▶ Work item: From the first line of the entries down to the line with "rs1_val == -8388609<br>", write out every line exactly; that last line counts, but pictures do not.

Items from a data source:
▬▬▬▬▬▬▬▬▬▬

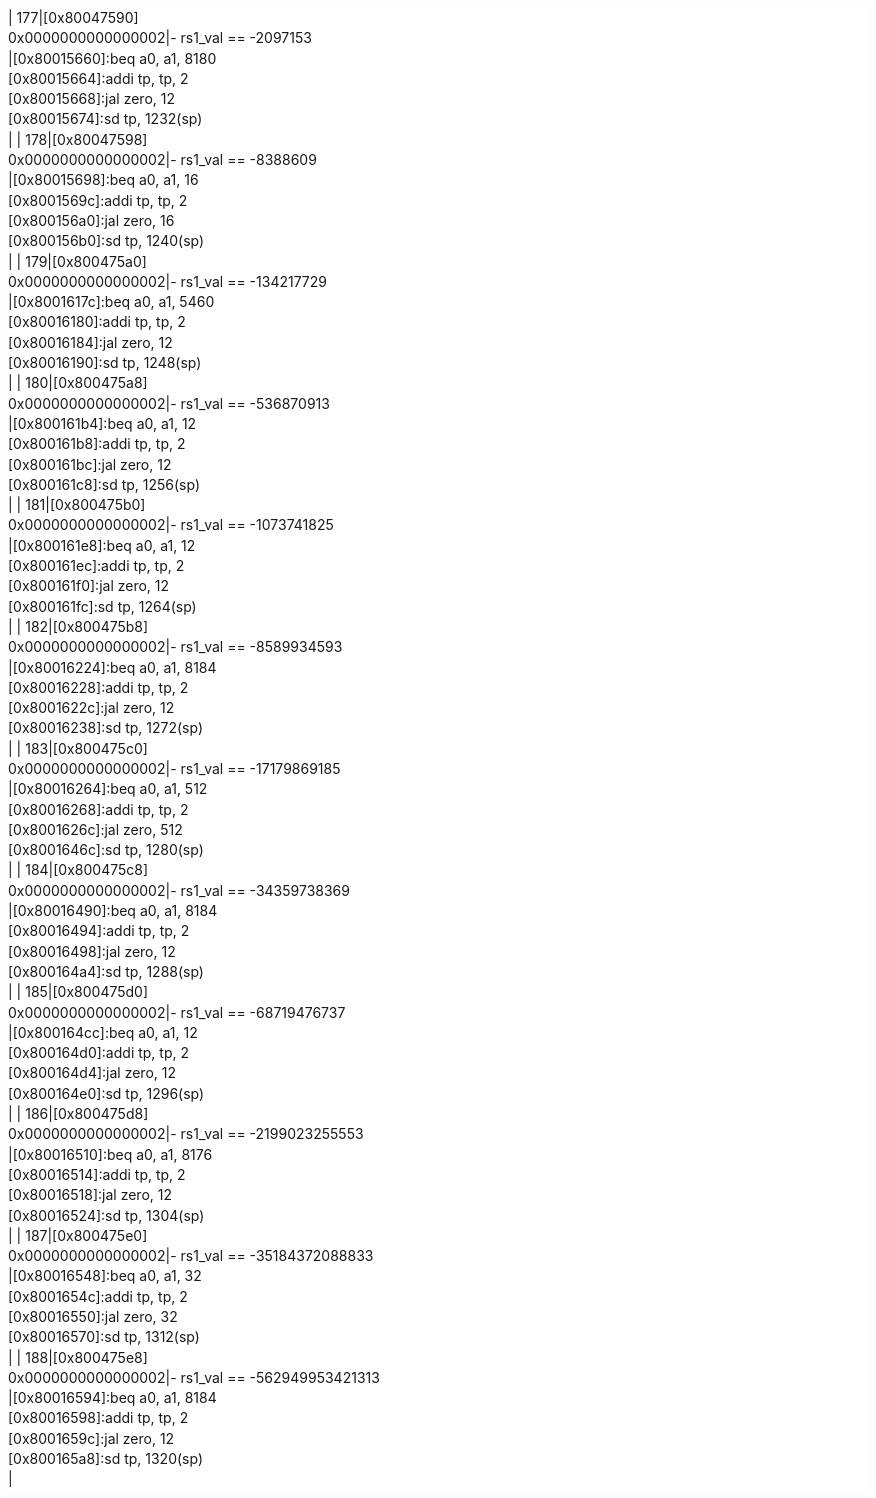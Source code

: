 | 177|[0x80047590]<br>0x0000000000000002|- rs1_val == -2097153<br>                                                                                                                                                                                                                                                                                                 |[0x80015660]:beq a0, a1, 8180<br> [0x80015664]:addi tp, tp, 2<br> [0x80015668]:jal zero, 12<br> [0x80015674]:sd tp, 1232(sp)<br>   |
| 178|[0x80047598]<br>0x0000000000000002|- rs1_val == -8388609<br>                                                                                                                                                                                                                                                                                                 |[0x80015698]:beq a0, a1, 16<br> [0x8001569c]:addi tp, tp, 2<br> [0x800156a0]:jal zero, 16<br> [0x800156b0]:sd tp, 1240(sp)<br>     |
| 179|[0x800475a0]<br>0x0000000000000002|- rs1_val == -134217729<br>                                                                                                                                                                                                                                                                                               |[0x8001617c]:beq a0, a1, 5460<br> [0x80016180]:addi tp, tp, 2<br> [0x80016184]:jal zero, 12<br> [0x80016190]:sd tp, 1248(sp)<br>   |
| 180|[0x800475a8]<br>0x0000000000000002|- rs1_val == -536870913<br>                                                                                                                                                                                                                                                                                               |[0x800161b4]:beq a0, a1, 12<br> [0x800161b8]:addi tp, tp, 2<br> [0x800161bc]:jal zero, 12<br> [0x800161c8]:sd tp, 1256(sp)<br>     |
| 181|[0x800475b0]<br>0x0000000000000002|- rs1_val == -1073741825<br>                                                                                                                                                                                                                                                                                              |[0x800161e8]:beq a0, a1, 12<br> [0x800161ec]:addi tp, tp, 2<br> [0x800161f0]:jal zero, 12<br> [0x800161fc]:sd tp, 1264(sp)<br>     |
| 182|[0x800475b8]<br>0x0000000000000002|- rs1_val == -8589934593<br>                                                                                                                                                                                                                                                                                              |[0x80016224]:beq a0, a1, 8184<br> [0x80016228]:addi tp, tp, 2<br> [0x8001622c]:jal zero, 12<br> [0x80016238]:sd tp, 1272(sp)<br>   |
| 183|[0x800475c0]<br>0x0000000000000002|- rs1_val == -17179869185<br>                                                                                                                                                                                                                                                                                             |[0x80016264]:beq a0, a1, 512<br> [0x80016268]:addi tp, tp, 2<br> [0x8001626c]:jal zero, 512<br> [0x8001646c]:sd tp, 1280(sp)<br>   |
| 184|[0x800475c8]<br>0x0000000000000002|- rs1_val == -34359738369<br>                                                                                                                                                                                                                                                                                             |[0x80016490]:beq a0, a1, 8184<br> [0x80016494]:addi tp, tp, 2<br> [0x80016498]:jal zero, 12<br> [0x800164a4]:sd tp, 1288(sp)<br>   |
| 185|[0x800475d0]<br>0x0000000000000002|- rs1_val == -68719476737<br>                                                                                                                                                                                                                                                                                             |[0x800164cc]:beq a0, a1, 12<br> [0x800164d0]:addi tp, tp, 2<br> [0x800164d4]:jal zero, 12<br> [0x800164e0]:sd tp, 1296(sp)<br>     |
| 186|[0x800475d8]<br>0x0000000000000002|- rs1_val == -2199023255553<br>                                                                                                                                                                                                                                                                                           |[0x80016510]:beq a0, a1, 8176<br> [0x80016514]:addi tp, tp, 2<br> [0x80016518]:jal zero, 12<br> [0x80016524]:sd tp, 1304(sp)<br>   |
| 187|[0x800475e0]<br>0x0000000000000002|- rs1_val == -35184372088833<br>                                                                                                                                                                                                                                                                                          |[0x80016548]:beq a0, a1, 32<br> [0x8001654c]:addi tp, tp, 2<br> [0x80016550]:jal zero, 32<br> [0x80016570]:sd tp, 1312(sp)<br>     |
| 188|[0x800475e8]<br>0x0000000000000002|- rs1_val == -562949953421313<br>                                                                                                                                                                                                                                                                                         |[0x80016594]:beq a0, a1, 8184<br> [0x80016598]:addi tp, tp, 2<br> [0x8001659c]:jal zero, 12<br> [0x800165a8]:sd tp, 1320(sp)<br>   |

▬▬▬▬▬▬▬▬▬▬

▶ Response:
Source code

: | 177|[0x80047590]<br>0x0000000000000002|- rs1_val == -2097153<br>                                                                                                                                                                                                                                                                                                 |[0x80015660]:beq a0, a1, 8180<br> [0x80015664]:addi tp, tp, 2<br> [0x80015668]:jal zero, 12<br> [0x80015674]:sd tp, 1232(sp)<br>   |
| 178|[0x80047598]<br>0x0000000000000002|- rs1_val == -8388609<br>                                                                                                                                                                                                                                                                                                 |[0x80015698]:beq a0, a1, 16<br> [0x8001569c]:addi tp, tp, 2<br> [0x800156a0]:jal zero, 16<br> [0x800156b0]:sd tp, 1240(sp)<br>     |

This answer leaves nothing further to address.